Michael Devine, who helped sink an earlier settlement between tech companies and workers in a lawsuit over an alleged conspiracy to prevent poaching of staff, has supported a new settlement proposed last week.
But Devine, a former Adobe Systems engineer, wants his payout from the new settlement to be doubled for his efforts in getting the proposed settlement amount increased.
In a filing in the U.S. District Court for the Northern District of California, San Jose division, Devine is asking for US$160,000 out of the $415 million proposed settlement in the class action suit, which if approved would give him twice the payout for the other four named plaintiffs.
District Judge Lucy H. Koh in August rejected the earlier proposed settlement of $324.5 million as too low, after Devine also objected to it. The tech workers had alleged that Google, Apple, Intel, Adobe, Intuit, Lucasfilm and Pixar put each other's employees off-limits to the other companies, in a bid to fix and suppress employee compensation and restrict employee mobility.

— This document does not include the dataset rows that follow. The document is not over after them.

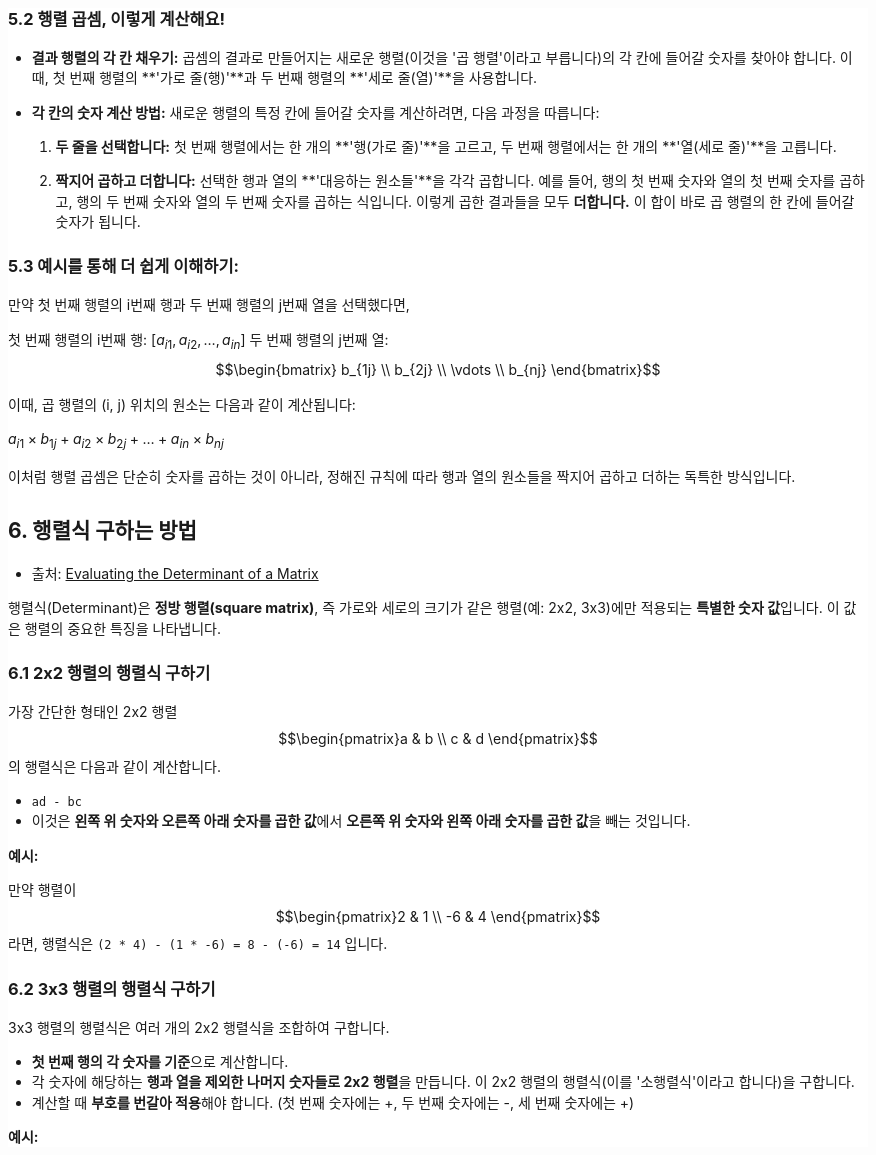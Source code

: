 ### **5.2 행렬 곱셈, 이렇게 계산해요!**

* **결과 행렬의 각 칸 채우기:**
    곱셈의 결과로 만들어지는 새로운 행렬(이것을 '곱 행렬'이라고 부릅니다)의 각 칸에 들어갈 숫자를 찾아야 합니다. 이때, 첫 번째 행렬의 **'가로 줄(행)'**과 두 번째 행렬의 **'세로 줄(열)'**을 사용합니다.

* **각 칸의 숫자 계산 방법:**
    새로운 행렬의 특정 칸에 들어갈 숫자를 계산하려면, 다음 과정을 따릅니다:

    1.  **두 줄을 선택합니다:**
        첫 번째 행렬에서는 한 개의 **'행(가로 줄)'**을 고르고, 두 번째 행렬에서는 한 개의 **'열(세로 줄)'**을 고릅니다.

    2.  **짝지어 곱하고 더합니다:**
        선택한 행과 열의 **'대응하는 원소들'**을 각각 곱합니다. 예를 들어, 행의 첫 번째 숫자와 열의 첫 번째 숫자를 곱하고, 행의 두 번째 숫자와 열의 두 번째 숫자를 곱하는 식입니다. 이렇게 곱한 결과들을 모두 **더합니다.** 이 합이 바로 곱 행렬의 한 칸에 들어갈 숫자가 됩니다.

### 5.3 **예시를 통해 더 쉽게 이해하기:**

만약 첫 번째 행렬의 i번째 행과 두 번째 행렬의 j번째 열을 선택했다면,

첫 번째 행렬의 i번째 행: $[a_{i1}, a_{i2}, \dots, a_{in}]$
두 번째 행렬의 j번째 열: $$\begin{bmatrix} b_{1j} \\ b_{2j} \\ \vdots \\ b_{nj} \end{bmatrix}$$

이때, 곱 행렬의 (i, j) 위치의 원소는 다음과 같이 계산됩니다:

$a_{i1} \times b_{1j} + a_{i2} \times b_{2j} + \dots + a_{in} \times b_{nj}$

이처럼 행렬 곱셈은 단순히 숫자를 곱하는 것이 아니라, 정해진 규칙에 따라 행과 열의 원소들을 짝지어 곱하고 더하는 독특한 방식입니다.

## 6. 행렬식 구하는 방법
- 출처: [Evaluating the Determinant of a Matrix](https://www.youtube.com/watch?v=CcbyMH3Noow&list=PLybg94GvOJ9En46TNCXL2n6SiqRc_iMB8&index=6)

행렬식(Determinant)은 **정방 행렬(square matrix)**, 즉 가로와 세로의 크기가 같은 행렬(예: 2x2, 3x3)에만 적용되는 **특별한 숫자 값**입니다. 이 값은 행렬의 중요한 특징을 나타냅니다.


### 6.1 2x2 행렬의 행렬식 구하기
가장 간단한 형태인 2x2 행렬$$\begin{pmatrix}a & b  \\ c & d \end{pmatrix}$$의 행렬식은 다음과 같이 계산합니다.

* `ad - bc`
* 이것은 **왼쪽 위 숫자와 오른쪽 아래 숫자를 곱한 값**에서 **오른쪽 위 숫자와 왼쪽 아래 숫자를 곱한 값**을 빼는 것입니다.

**예시:**

만약 행렬이 $$\begin{pmatrix}2 & 1 \\ -6 & 4 \end{pmatrix}$$ 라면,
행렬식은 `(2 * 4) - (1 * -6) = 8 - (-6) = 14` 입니다.

### 6.2 3x3 행렬의 행렬식 구하기
3x3 행렬의 행렬식은 여러 개의 2x2 행렬식을 조합하여 구합니다.

* **첫 번째 행의 각 숫자를 기준**으로 계산합니다.
* 각 숫자에 해당하는 **행과 열을 제외한 나머지 숫자들로 2x2 행렬**을 만듭니다. 이 2x2 행렬의 행렬식(이를 '소행렬식'이라고 합니다)을 구합니다.
* 계산할 때 **부호를 번갈아 적용**해야 합니다. (첫 번째 숫자에는 +, 두 번째 숫자에는 -, 세 번째 숫자에는 +)

**예시:**
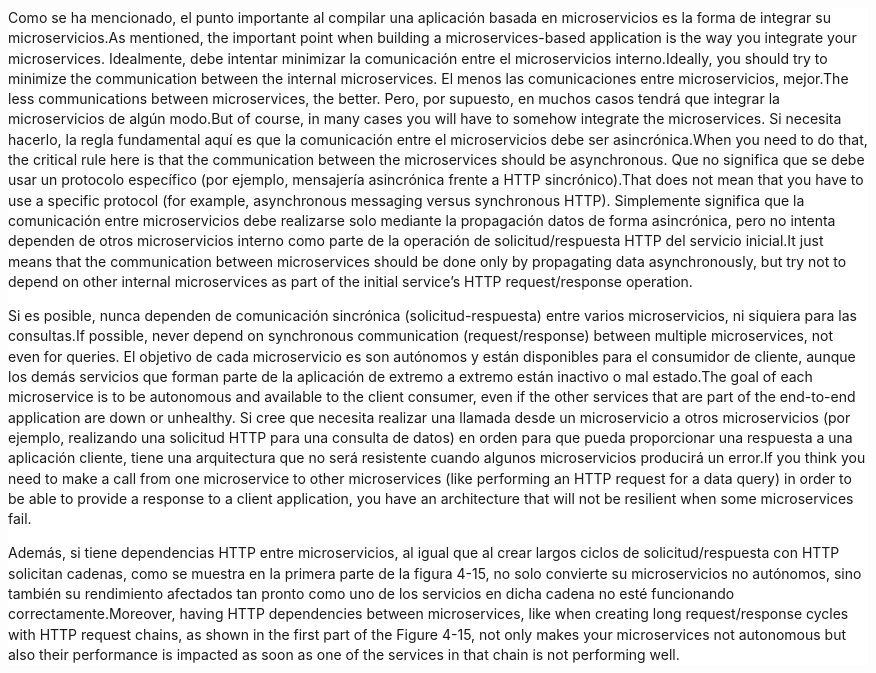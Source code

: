 <span data-ttu-id="1c221-153">Como se ha mencionado, el punto importante al compilar una aplicación basada en microservicios es la forma de integrar su microservicios.</span><span class="sxs-lookup"><span data-stu-id="1c221-153">As mentioned, the important point when building a microservices-based application is the way you integrate your microservices.</span></span> <span data-ttu-id="1c221-154">Idealmente, debe intentar minimizar la comunicación entre el microservicios interno.</span><span class="sxs-lookup"><span data-stu-id="1c221-154">Ideally, you should try to minimize the communication between the internal microservices.</span></span> <span data-ttu-id="1c221-155">El menos las comunicaciones entre microservicios, mejor.</span><span class="sxs-lookup"><span data-stu-id="1c221-155">The less communications between microservices, the better.</span></span> <span data-ttu-id="1c221-156">Pero, por supuesto, en muchos casos tendrá que integrar la microservicios de algún modo.</span><span class="sxs-lookup"><span data-stu-id="1c221-156">But of course, in many cases you will have to somehow integrate the microservices.</span></span> <span data-ttu-id="1c221-157">Si necesita hacerlo, la regla fundamental aquí es que la comunicación entre el microservicios debe ser asincrónica.</span><span class="sxs-lookup"><span data-stu-id="1c221-157">When you need to do that, the critical rule here is that the communication between the microservices should be asynchronous.</span></span> <span data-ttu-id="1c221-158">Que no significa que se debe usar un protocolo específico (por ejemplo, mensajería asincrónica frente a HTTP sincrónico).</span><span class="sxs-lookup"><span data-stu-id="1c221-158">That does not mean that you have to use a specific protocol (for example, asynchronous messaging versus synchronous HTTP).</span></span> <span data-ttu-id="1c221-159">Simplemente significa que la comunicación entre microservicios debe realizarse solo mediante la propagación datos de forma asincrónica, pero no intenta dependen de otros microservicios interno como parte de la operación de solicitud/respuesta HTTP del servicio inicial.</span><span class="sxs-lookup"><span data-stu-id="1c221-159">It just means that the communication between microservices should be done only by propagating data asynchronously, but try not to depend on other internal microservices as part of the initial service’s HTTP request/response operation.</span></span>

<span data-ttu-id="1c221-160">Si es posible, nunca dependen de comunicación sincrónica (solicitud-respuesta) entre varios microservicios, ni siquiera para las consultas.</span><span class="sxs-lookup"><span data-stu-id="1c221-160">If possible, never depend on synchronous communication (request/response) between multiple microservices, not even for queries.</span></span> <span data-ttu-id="1c221-161">El objetivo de cada microservicio es son autónomos y están disponibles para el consumidor de cliente, aunque los demás servicios que forman parte de la aplicación de extremo a extremo están inactivo o mal estado.</span><span class="sxs-lookup"><span data-stu-id="1c221-161">The goal of each microservice is to be autonomous and available to the client consumer, even if the other services that are part of the end-to-end application are down or unhealthy.</span></span> <span data-ttu-id="1c221-162">Si cree que necesita realizar una llamada desde un microservicio a otros microservicios (por ejemplo, realizando una solicitud HTTP para una consulta de datos) en orden para que pueda proporcionar una respuesta a una aplicación cliente, tiene una arquitectura que no será resistente cuando algunos microservicios producirá un error.</span><span class="sxs-lookup"><span data-stu-id="1c221-162">If you think you need to make a call from one microservice to other microservices (like performing an HTTP request for a data query) in order to be able to provide a response to a client application, you have an architecture that will not be resilient when some microservices fail.</span></span>

<span data-ttu-id="1c221-163">Además, si tiene dependencias HTTP entre microservicios, al igual que al crear largos ciclos de solicitud/respuesta con HTTP solicitan cadenas, como se muestra en la primera parte de la figura 4-15, no solo convierte su microservicios no autónomos, sino también su rendimiento afectados tan pronto como uno de los servicios en dicha cadena no esté funcionando correctamente.</span><span class="sxs-lookup"><span data-stu-id="1c221-163">Moreover, having HTTP dependencies between microservices, like when creating long request/response cycles with HTTP request chains, as shown in the first part of the Figure 4-15, not only makes your microservices not autonomous but also their performance is impacted as soon as one of the services in that chain is not performing well.</span></span> 
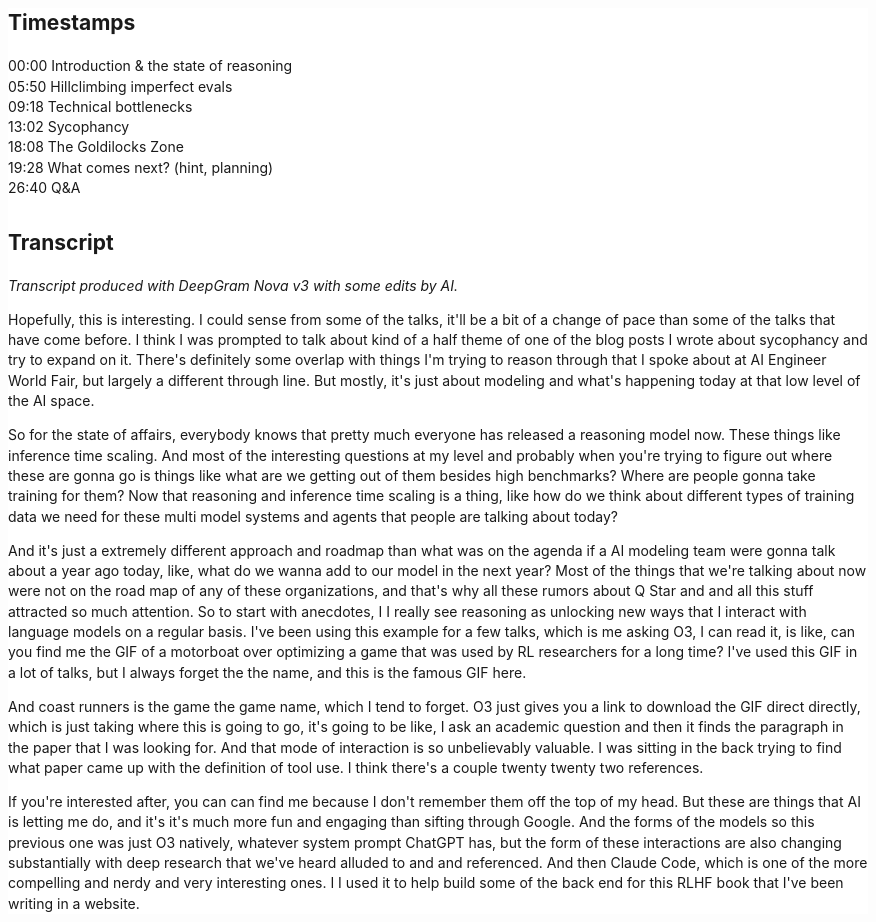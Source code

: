 ## Timestamps

00:00 Introduction & the state of reasoning\
05:50 Hillclimbing imperfect evals\
09:18 Technical bottlenecks\
13:02 Sycophancy\
18:08 The Goldilocks Zone\
19:28 What comes next? (hint, planning)\
26:40 Q&A

## Transcript

*Transcript produced with DeepGram Nova v3 with some edits by AI.*

Hopefully, this is interesting. I could sense from some of the talks, it\'ll be a bit of a change of pace than some of the talks that have come before. I think I was prompted to talk about kind of a half theme of one of the blog posts I wrote about sycophancy and try to expand on it. There\'s definitely some overlap with things I\'m trying to reason through that I spoke about at AI Engineer World Fair, but largely a different through line. But mostly, it\'s just about modeling and what\'s happening today at that low level of the AI space.

So for the state of affairs, everybody knows that pretty much everyone has released a reasoning model now. These things like inference time scaling. And most of the interesting questions at my level and probably when you\'re trying to figure out where these are gonna go is things like what are we getting out of them besides high benchmarks? Where are people gonna take training for them? Now that reasoning and inference time scaling is a thing, like how do we think about different types of training data we need for these multi model systems and agents that people are talking about today?

And it\'s just a extremely different approach and roadmap than what was on the agenda if a AI modeling team were gonna talk about a year ago today, like, what do we wanna add to our model in the next year? Most of the things that we\'re talking about now were not on the road map of any of these organizations, and that\'s why all these rumors about Q Star and and all this stuff attracted so much attention. So to start with anecdotes, I I really see reasoning as unlocking new ways that I interact with language models on a regular basis. I\'ve been using this example for a few talks, which is me asking O3, I can read it, is like, can you find me the GIF of a motorboat over optimizing a game that was used by RL researchers for a long time? I\'ve used this GIF in a lot of talks, but I always forget the the name, and this is the famous GIF here.

And coast runners is the game the game name, which I tend to forget. O3 just gives you a link to download the GIF direct directly, which is just taking where this is going to go, it\'s going to be like, I ask an academic question and then it finds the paragraph in the paper that I was looking for. And that mode of interaction is so unbelievably valuable. I was sitting in the back trying to find what paper came up with the definition of tool use. I think there\'s a couple twenty twenty two references.

If you\'re interested after, you can can find me because I don\'t remember them off the top of my head. But these are things that AI is letting me do, and it\'s it\'s much more fun and engaging than sifting through Google. And the forms of the models so this previous one was just O3 natively, whatever system prompt ChatGPT has, but the form of these interactions are also changing substantially with deep research that we\'ve heard alluded to and and referenced. And then Claude Code, which is one of the more compelling and nerdy and very interesting ones. I I used it to help build some of the back end for this RLHF book that I\'ve been writing in a website.
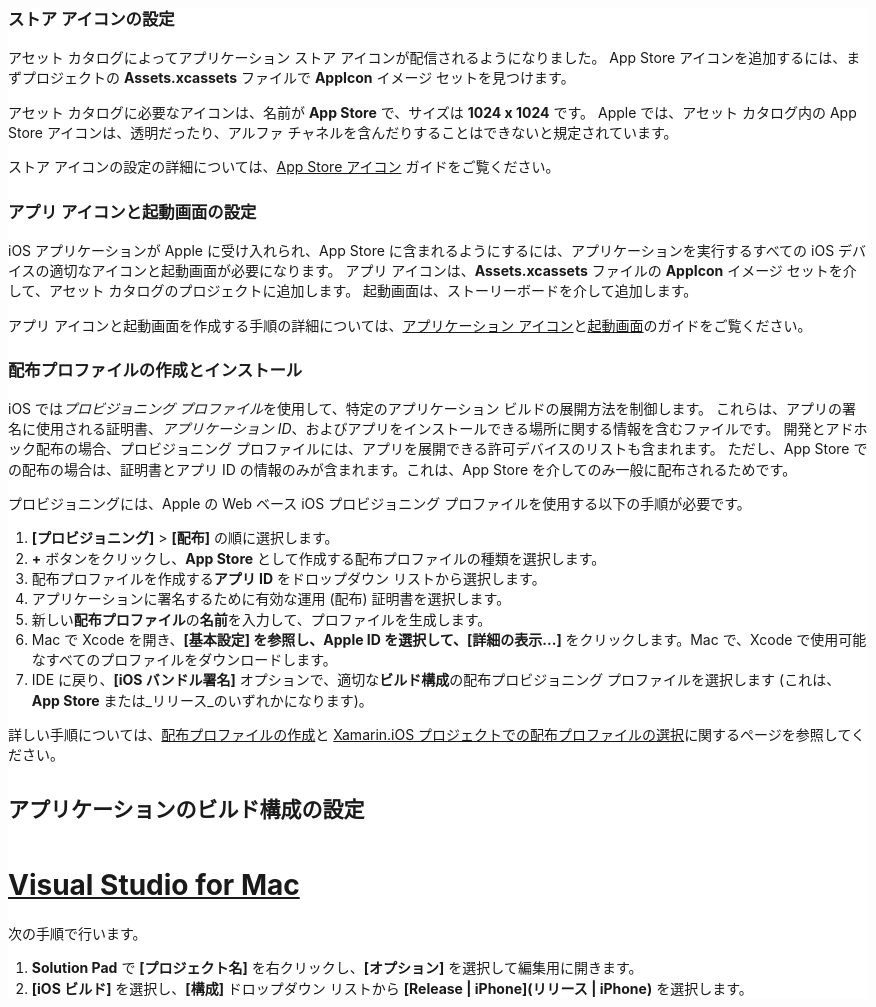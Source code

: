 ### <a name="setting-the-store-icons"></a>ストア アイコンの設定

アセット カタログによってアプリケーション ストア アイコンが配信されるようになりました。 App Store アイコンを追加するには、まずプロジェクトの **Assets.xcassets** ファイルで **AppIcon** イメージ セットを見つけます。

アセット カタログに必要なアイコンは、名前が **App Store** で、サイズは **1024 x 1024** です。 Apple では、アセット カタログ内の App Store アイコンは、透明だったり、アルファ チャネルを含んだりすることはできないと規定されています。

ストア アイコンの設定の詳細については、[App Store アイコン](~/ios/app-fundamentals/images-icons/app-store-icon.md) ガイドをご覧ください。

### <a name="setting-the-apps-icons-and-launch-screens"></a>アプリ アイコンと起動画面の設定

iOS アプリケーションが Apple に受け入れられ、App Store に含まれるようにするには、アプリケーションを実行するすべての iOS デバイスの適切なアイコンと起動画面が必要になります。 アプリ アイコンは、**Assets.xcassets** ファイルの **AppIcon** イメージ セットを介して、アセット カタログのプロジェクトに追加します。 起動画面は、ストーリーボードを介して追加します。

アプリ アイコンと起動画面を作成する手順の詳細については、[アプリケーション アイコン](~/ios/app-fundamentals/images-icons/app-icons.md)と[起動画面](~/ios/app-fundamentals/images-icons/launch-screens.md)のガイドをご覧ください。

### <a name="creating-and-installing-a-distribution-profile"></a>配布プロファイルの作成とインストール

iOS では*プロビジョニング プロファイル*を使用して、特定のアプリケーション ビルドの展開方法を制御します。 これらは、アプリの署名に使用される証明書、*アプリケーション ID*、およびアプリをインストールできる場所に関する情報を含むファイルです。 開発とアドホック配布の場合、プロビジョニング プロファイルには、アプリを展開できる許可デバイスのリストも含まれます。 ただし、App Store での配布の場合は、証明書とアプリ ID の情報のみが含まれます。これは、App Store を介してのみ一般に配布されるためです。

プロビジョニングには、Apple の Web ベース iOS プロビジョニング プロファイルを使用する以下の手順が必要です。

1.  **[プロビジョニング]** > **[配布]** の順に選択します。
2.  **+** ボタンをクリックし、**App Store** として作成する配布プロファイルの種類を選択します。
3.  配布プロファイルを作成する**アプリ ID** をドロップダウン リストから選択します。
4.  アプリケーションに署名するために有効な運用 (配布) 証明書を選択します。
5.  新しい**配布プロファイル**の**名前**を入力して、プロファイルを生成します。
6.  Mac で Xcode を開き、**[基本設定] を参照し、Apple ID を選択して、[詳細の表示...]** をクリックします。Mac で、Xcode で使用可能なすべてのプロファイルをダウンロードします。
7.  IDE に戻り、**[iOS バンドル署名]** オプションで、適切な**ビルド構成**の配布プロビジョニング プロファイルを選択します (これは、**App Store** または_リリース_のいずれかになります)。

詳しい手順については、[配布プロファイルの作成](~/ios/get-started/installation/device-provisioning/manual-provisioning.md#provisioningprofile)と [Xamarin.iOS プロジェクトでの配布プロファイルの選択](~/ios/deploy-test/app-distribution/app-store-distribution/index.md#selectprofile)に関するページを参照してください。

## <a name="setting-the-build-configuration-for-your-application"></a>アプリケーションのビルド構成の設定

# <a name="visual-studio-for-mactabvsmac"></a>[Visual Studio for Mac](#tab/vsmac)

次の手順で行います。

1. **Solution Pad** で **[プロジェクト名]** を右クリックし、**[オプション]** を選択して編集用に開きます。
2. **[iOS ビルド]** を選択し、**[構成]** ドロップダウン リストから **[Release | iPhone]\(リリース | iPhone\)** を選択します。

The companies had earlier settled similar charges in 2010 with the U.S. Department of Justice but admitted no wrongdoing. They agreed not to ban cold calling and enter into any agreements that prevent competition for employees. But the employees said that the government was unable to compensate the victims of the conspiracy, which was the reason they were filing a suit.
Intuit, Lucasfilm and Pixar previously settled with the workers for about $20 million.
"Devine believes the request is justified based on his service as a class representative and his work to oppose the original settlement and secure an additional $90.5 million for the Class," according to a filing Friday by his lawyer Daniel C. Girard.
Devine holds that in opposing the original settlement he has taken a higher risk that his participation in this litigation will adversely affect his job prospects, according to the filing.
The proposed settlement has to be approved by the court, and seeks to award "reasonable service award payments of $80,000" for each of the named plaintiffs for their services. Some 64,000 workers are represented in the class action suit. The lawyers could get about $85 million from the settlement.